Nella mia stanza con le tende blu comprate a Downtown Port of Spain, con i quadretti di gatti art nouveau di Montmartre, con il pacchetto quadrato di fiammiferi fregato al ristorante di Berlino, con il volantino del festival du court-métrage di Bruxelles che chissà perchè era rimasto in valigia, con le foto in bianco e nero di Lisbona ritagliate dal giornale distribuito nell'unica buona pizzeria di Baixa-Chiado, con la cartelletta comprata alla cartoleria dell'università di Salamanca e con la cartolina gialla del mio bar preferito di Ginevra appesa sopra al letto. Col mio computer che emette radiomontecarlo che-trasmette-direttamente-dal-principato-di-Monaco e mi fa pensare a quando torno in macchina a Milano alla fine di una serata. Scorro lentamente tutti i miei contatti messenger divisi per nazionalità, tutti categoricamente grigi perchè in Europa sono le quattro di notte.

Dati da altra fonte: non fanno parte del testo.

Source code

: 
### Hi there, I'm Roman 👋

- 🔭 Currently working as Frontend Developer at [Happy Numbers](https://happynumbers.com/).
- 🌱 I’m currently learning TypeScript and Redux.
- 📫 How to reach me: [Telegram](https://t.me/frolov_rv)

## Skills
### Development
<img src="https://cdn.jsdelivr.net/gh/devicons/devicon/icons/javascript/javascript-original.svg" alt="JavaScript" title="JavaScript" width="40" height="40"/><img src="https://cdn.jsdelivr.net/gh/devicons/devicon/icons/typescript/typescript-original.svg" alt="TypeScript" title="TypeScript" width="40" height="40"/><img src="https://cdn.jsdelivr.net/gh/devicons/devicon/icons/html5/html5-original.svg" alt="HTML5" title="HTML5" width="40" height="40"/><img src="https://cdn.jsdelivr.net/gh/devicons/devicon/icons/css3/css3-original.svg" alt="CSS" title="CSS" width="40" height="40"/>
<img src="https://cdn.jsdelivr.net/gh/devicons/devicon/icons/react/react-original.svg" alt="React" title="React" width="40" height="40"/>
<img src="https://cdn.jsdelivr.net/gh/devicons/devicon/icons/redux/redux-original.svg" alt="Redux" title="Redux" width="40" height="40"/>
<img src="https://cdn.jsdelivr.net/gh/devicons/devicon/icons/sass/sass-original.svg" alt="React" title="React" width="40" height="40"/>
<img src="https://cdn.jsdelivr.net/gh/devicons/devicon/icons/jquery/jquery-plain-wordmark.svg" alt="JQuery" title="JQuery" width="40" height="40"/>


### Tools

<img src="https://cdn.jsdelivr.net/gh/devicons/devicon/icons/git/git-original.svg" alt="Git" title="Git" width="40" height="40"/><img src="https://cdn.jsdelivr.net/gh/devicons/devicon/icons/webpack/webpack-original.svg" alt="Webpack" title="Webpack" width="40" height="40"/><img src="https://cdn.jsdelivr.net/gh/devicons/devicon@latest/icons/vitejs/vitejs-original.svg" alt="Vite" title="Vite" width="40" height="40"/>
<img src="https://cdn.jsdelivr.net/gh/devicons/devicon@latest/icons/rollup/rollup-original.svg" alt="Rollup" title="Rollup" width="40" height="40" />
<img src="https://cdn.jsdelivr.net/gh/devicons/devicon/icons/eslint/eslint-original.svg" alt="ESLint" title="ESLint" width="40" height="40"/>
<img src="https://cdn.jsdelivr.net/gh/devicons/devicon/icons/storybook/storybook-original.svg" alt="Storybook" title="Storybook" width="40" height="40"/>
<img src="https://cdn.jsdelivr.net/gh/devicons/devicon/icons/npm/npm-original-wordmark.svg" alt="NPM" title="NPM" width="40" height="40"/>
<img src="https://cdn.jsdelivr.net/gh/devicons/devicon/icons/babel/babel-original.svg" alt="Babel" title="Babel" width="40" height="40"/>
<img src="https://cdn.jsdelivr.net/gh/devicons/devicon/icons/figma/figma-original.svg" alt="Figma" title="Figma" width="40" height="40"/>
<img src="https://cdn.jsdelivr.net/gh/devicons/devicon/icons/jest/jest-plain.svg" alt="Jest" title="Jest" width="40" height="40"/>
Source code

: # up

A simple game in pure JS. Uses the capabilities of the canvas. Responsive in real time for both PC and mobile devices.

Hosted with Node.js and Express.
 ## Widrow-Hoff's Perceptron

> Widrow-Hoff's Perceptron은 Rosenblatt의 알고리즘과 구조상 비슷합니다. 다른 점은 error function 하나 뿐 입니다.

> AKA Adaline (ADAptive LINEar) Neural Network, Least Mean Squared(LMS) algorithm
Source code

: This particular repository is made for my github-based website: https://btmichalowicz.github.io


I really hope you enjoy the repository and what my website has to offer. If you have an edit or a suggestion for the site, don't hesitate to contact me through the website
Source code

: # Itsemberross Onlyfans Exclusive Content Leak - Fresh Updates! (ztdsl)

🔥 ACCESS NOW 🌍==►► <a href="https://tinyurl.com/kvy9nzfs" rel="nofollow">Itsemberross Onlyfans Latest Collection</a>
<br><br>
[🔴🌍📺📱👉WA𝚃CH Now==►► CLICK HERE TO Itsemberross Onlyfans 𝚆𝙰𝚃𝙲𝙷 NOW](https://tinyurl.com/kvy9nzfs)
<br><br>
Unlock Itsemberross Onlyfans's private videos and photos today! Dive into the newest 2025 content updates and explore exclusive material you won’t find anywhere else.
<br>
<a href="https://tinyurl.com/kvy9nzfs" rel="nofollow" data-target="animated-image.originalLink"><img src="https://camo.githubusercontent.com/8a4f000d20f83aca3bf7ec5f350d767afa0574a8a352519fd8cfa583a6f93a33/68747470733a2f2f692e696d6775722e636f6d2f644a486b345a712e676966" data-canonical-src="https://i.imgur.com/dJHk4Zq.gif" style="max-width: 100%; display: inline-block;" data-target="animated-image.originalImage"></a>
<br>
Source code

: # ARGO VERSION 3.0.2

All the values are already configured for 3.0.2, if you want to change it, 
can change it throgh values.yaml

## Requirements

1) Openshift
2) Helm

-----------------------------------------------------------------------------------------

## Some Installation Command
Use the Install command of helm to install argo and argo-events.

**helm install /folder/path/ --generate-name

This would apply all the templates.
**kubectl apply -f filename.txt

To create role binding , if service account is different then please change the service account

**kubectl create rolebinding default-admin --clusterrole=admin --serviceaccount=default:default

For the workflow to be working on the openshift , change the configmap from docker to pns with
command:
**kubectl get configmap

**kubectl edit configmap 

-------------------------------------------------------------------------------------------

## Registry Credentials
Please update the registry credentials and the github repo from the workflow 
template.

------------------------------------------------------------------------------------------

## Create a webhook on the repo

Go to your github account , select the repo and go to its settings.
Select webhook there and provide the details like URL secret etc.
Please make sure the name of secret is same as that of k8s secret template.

Difficile quando penso che Ana è a Madrid a cominciare una vita nuova di zecca e non so nemmeno se abbia trovato casa, che Miguel è a qualche rassegna di cinema d'essay a San Paolo, che Yani è su un treno per Bologna che cerca di sopravvivere nonostante tutto, che Amy è in bilico fra due mondi, che ho perso traccia dei sogni di Giò proprio quando mi ha detto che era a un passo dal realizzarli, che Silvia scrive la sua tesi-capolavoro nel suo studio di Parigi. Che tutte le altre persone importanti che ho scovato e custodito come gemme sono ora disperse in città diverse e irreconciliabili. Che mio padre ha buttato il mio numero di telefono, che mia mamma e mio fratello ci sono sempre ma sono confinati alle iconcine di messenger e ai "lol" e ai quindici minuti di teleconferenza con la webcam una volta la settimana.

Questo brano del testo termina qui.